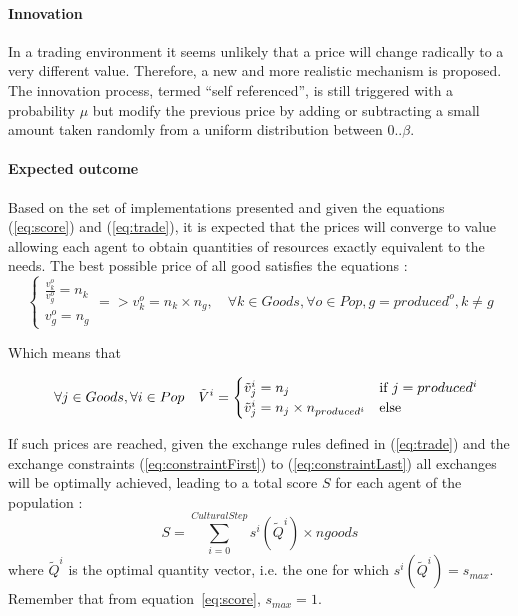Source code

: \documentclass{wscpaperproc}
\begin{document}
\paragraph{Innovation} In a trading environment it seems unlikely that a price will change radically to a very different value. Therefore, a new and more realistic mechanism is proposed. The innovation process, termed ``self referenced'', is still triggered with a probability $\mu$ 
but modify the previous price by adding or subtracting a small amount taken randomly from a uniform  distribution between $0 .. \beta$.


\paragraph{Expected outcome} 

Based on the set of implementations presented and given the equations (\ref{eq:score}) and (\ref{eq:trade}), it is expected that the prices will converge to value allowing each agent to obtain quantities of resources exactly equivalent to the needs. The best possible price of all good satisfies the equations :
\begin{equation}
	\begin{cases}
		\frac{v^o_k}{v^o_g} = n_k \\
		v^o_g = n_g 
	\end{cases} =>v^o_k = n_k \times n_g, \quad \forall k \in Goods, \forall o \in Pop, g = produced^o, k \not= g 
\end{equation}

Which means that 

\begin{equation}
	\quad \forall j \in Goods, \forall i \in Pop \quad \tilde{V}^i = 
	\begin{cases}
		\tilde{v}^i_j = n_j & \text{if $ j=produced^i$}\\
		 \tilde{v}^i_j = n_j \times n_{produced^i} & \text{else}
	\end{cases}\label{eq:optimum}
\end{equation}


If such prices are reached, given the exchange rules defined in (\ref{eq:trade}) and the exchange constraints (\ref{eq:constraintFirst}) to (\ref{eq:constraintLast}) all exchanges will be optimally achieved, leading to a total score $S$ for each agent of the population : 
$$ S = \sum_{i=0}^{CulturalStep}  s^i(\tilde{Q}^i) \times ngoods $$ 
where $\tilde{Q}^i$ is the optimal quantity vector, i.e. the one for which $s^i(\tilde{Q}^i) = s_{max}$. Remember that from equation~\ref{eq:score}, $s_{max}=1$.
\end{document}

TASK OBJECTIVE:
Please transcribe the material above exactly as written. Leave the pictures out.

WORKED SOLUTION:
Source code

: \documentclass{wscpaperproc}
\begin{document}
\paragraph{Innovation} In a trading environment it seems unlikely that a price will change radically to a very different value. Therefore, a new and more realistic mechanism is proposed. The innovation process, termed ``self referenced'', is still triggered with a probability $\mu$ 
but modify the previous price by adding or subtracting a small amount taken randomly from a uniform  distribution between $0 .. \beta$.


\paragraph{Expected outcome} 

Based on the set of implementations presented and given the equations (\ref{eq:score}) and (\ref{eq:trade}), it is expected that the prices will converge to value allowing each agent to obtain quantities of resources exactly equivalent to the needs. The best possible price of all good satisfies the equations :
\begin{equation}
	\begin{cases}
		\frac{v^o_k}{v^o_g} = n_k \\
		v^o_g = n_g 
	\end{cases} =>v^o_k = n_k \times n_g, \quad \forall k \in Goods, \forall o \in Pop, g = produced^o, k \not= g 
\end{equation}

Which means that 

\begin{equation}
	\quad \forall j \in Goods, \forall i \in Pop \quad \tilde{V}^i = 
	\begin{cases}
		\tilde{v}^i_j = n_j & \text{if $ j=produced^i$}\\
		 \tilde{v}^i_j = n_j \times n_{produced^i} & \text{else}
	\end{cases}\label{eq:optimum}
\end{equation}


If such prices are reached, given the exchange rules defined in (\ref{eq:trade}) and the exchange constraints (\ref{eq:constraintFirst}) to (\ref{eq:constraintLast}) all exchanges will be optimally achieved, leading to a total score $S$ for each agent of the population : 
$$ S = \sum_{i=0}^{CulturalStep}  s^i(\tilde{Q}^i) \times ngoods $$ 
where $\tilde{Q}^i$ is the optimal quantity vector, i.e. the one for which $s^i(\tilde{Q}^i) = s_{max}$. Remember that from equation~\ref{eq:score}, $s_{max}=1$.
\end{document}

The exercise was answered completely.